Torvald: Memory allocation is separate of the rest of the
program
Tatiana: What is a user-defined allocator has side effects
Michael Scott: The runtime system may call new and delete in
circumstances more than called for in the user code
Torvald: Yes. The compiler cannot assume that user-defined
new/delete are safe
Hans: You need to delay deallocations.
Hans: We need a statement that the standard new/delete are
transaction safe.
Maged: We don't need a prohibition if we say that standard
new/delete are safe and a user-defined allocator happens to be
safe
Hans: It is not clear why we need specific prohibition for
new/delete
Michael Wong: This is based on a question by Chandler
Michael Wong: Let's wait for more responses from other
2.2 Michael Scott proposes discussing splicing the concepts.
(I apologize in advance for missing some important points)
Michael Scott: Can't see a clear path separating speculation
from atomicity
Victor: I responded to your email
MLS: I sent an email 30 min before the call
Victor: Not advocating separating speculation and atomicity but
he can see how they can be separated. Speculation can commit
without caring about being atomic.
MLS: Maybe it is OK for other states to see my speculation
non-atomically. But half atomicity is needed that speculation does
not observe inconsistent state.
-
Victor: There are some uses like requested by Gregg Stefan that
speculation without atomicity
Maged: Sometimes atomicity is provided by other means or not
needed because the data is private. I would like to see three
options: speculation only, atomicity only, and a combination of
both only when needed.
Tatiana: Herb was suggesting this separation between speculation
and isolation
Victor: Speculation is different from failure atomicity.
Tatiana: I meant failure-atomicity. Herb's proposal is to
separate failure-atomicity from synchronization and provide the
user with the means to combine them.
MLS: I understand the difference between the two but does the
difference matter to language constructs.

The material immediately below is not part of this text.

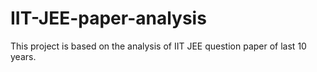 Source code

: # IIT-JEE-paper-analysis
This project is based on the analysis of IIT JEE question paper of last 10 years.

Victor: Speculation can be seen piecemeal by other threads but
failure-atomicity you want other threads to see your updates
atomically.
MLS: Not sure the distinction is necessary. Speculation requires
half of isolation (the speculative section sees consistent state).
Other threads may see intermediate speculative state.
Tatiana: If speculation can observe inconsistent state then
there is a data race and all bests are off.
Victor: Not necessarily. Maybe there are locks.
Tatiana: The original proposal was the ability to speculate and
then decide not to commit
Victor: For a program with interaction with other threads
speculation has a stronger notion that failure-atomicity.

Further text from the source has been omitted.